Data-Driven Traffic Reconstruction and Kernel Methods for Identifying Stop-and-Go Congestion
This addresses the need for precise quantification of stop-and-go events to support data-driven decision-making for climate change mitigation and sustainability in traffic systems, though it appears incremental as it builds on existing traffic reconstruction techniques.

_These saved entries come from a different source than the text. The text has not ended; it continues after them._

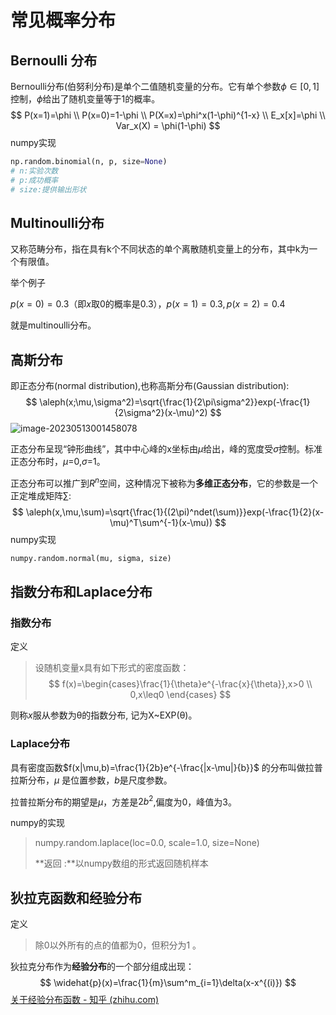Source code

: # 常见概率分布

## Bernoulli 分布

Bernoulli分布(伯努利分布)是单个二值随机变量的分布。它有单个参数$\phi \in [0,1]$ 控制，$\phi$给出了随机变量等于1的概率。
$$
P(x=1)=\phi \\
P(x=0)=1-\phi \\
P(X=x)=\phi^x(1-\phi)^{1-x} \\
E_x[x]=\phi \\
Var_x(X) = \phi(1-\phi)
$$
numpy实现

```python
np.random.binomial(n, p, size=None)
# n:实验次数
# p:成功概率
# size:提供输出形状
```

## Multinoulli分布

又称范畴分布，指在具有k个不同状态的单个离散随机变量上的分布，其中k为一个有限值。

举个例子

$p(x=0)=0.3$（即$x$取0的概率是0.3），$p(x=1)=0.3, p(x=2)=0.4$

就是multinoulli分布。

## 高斯分布

即正态分布(normal distribution),也称高斯分布(Gaussian distribution):
$$
\aleph(x;\mu,\sigma^2)=\sqrt{\frac{1}{2\pi\sigma^2}}exp(-\frac{1}{2\sigma^2}(x-\mu)^2)
$$
![image-20230513001458078](C:\Users\nayun\AppData\Roaming\Typora\typora-user-images\image-20230513001458078.png)

正态分布呈现“钟形曲线”，其中中心峰的x坐标由$\mu$给出，峰的宽度受$\sigma$控制。标准正态分布时，$\mu$=0,$\sigma$=1。

 正态分布可以推广到$R^n$空间，这种情况下被称为**多维正态分布**，它的参数是一个正定堆成矩阵$\sum$:
$$
\aleph(x,\mu,\sum)=\sqrt{\frac{1}{(2\pi)^ndet(\sum)}}exp(-\frac{1}{2}(x-\mu)^T\sum^{-1}(x-\mu))
$$
numpy实现

```python
numpy.random.normal(mu, sigma, size)
```

## 指数分布和Laplace分布

### 指数分布

定义

>设随机变量x具有如下形式的密度函数：
>$$
>f(x)=\begin{cases}\frac{1}{\theta}e^{-\frac{x}{\theta}},x>0 \\ 
>0,x\leq0 \end{cases}
>$$

则称$x$服从参数为θ的指数分布, 记为X~EXP(θ)。

### Laplace分布

具有密度函数$f(x|\mu,b)=\frac{1}{2b}e^{-\frac{|x-\mu|}{b}}$ 的分布叫做拉普拉斯分布，$\mu$ 是位置参数，$b$是尺度参数。

拉普拉斯分布的期望是$\mu$，方差是$2b^2$,偏度为0，峰值为3。

numpy的实现

> numpy.random.laplace(loc=0.0, scale=1.0, size=None)
>
> **返回 :**以numpy数组的形式返回随机样本

## 狄拉克函数和经验分布

定义

> 除0以外所有的点的值都为0，但积分为1 。

狄拉克分布作为**经验分布**的一个部分组成出现：
$$
\widehat{p}(x)=\frac{1}{m}\sum^m_{i=1}\delta(x-x^{(i)})
$$
[关于经验分布函数 - 知乎 (zhihu.com)](https://zhuanlan.zhihu.com/p/353234922)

The study tackled the problem of identifying stop-and-go congestion events in traffic flow, which account for 33-50% of highway driving externalities, by developing a kernel-based method with bootstrapping for uncertainty quantification, showing promise on California highway data.
Identifying stop-and-go events (SAGs) in traffic flow presents an important avenue for advancing data-driven research for climate change mitigation and sustainability, owing to their substantial impact on carbon emissions, travel time, fuel consumption, and roadway safety. In fact, SAGs are estimated to account for 33-50% of highway driving externalities. However, insufficient attention has been paid to precisely quantifying where, when, and how much these SAGs take place -necessary for downstream decision making, such as intervention design and policy analysis. A key challenge is that the data available to researchers and governments are typically sparse and aggregated to a granularity that obscures SAGs. To overcome such data limitations, this study thus explores the use of traffic reconstruction techniques for SAG identification. In particular, we introduce a kernel-based method for identifying spatio-temporal features in traffic and leverage bootstrapping to quantify the uncertainty of the reconstruction process. Experimental results on California highway data demonstrate the promise of the method for capturing SAGs. This work contributes to a foundation for data-driven decision making to advance sustainability of traffic systems.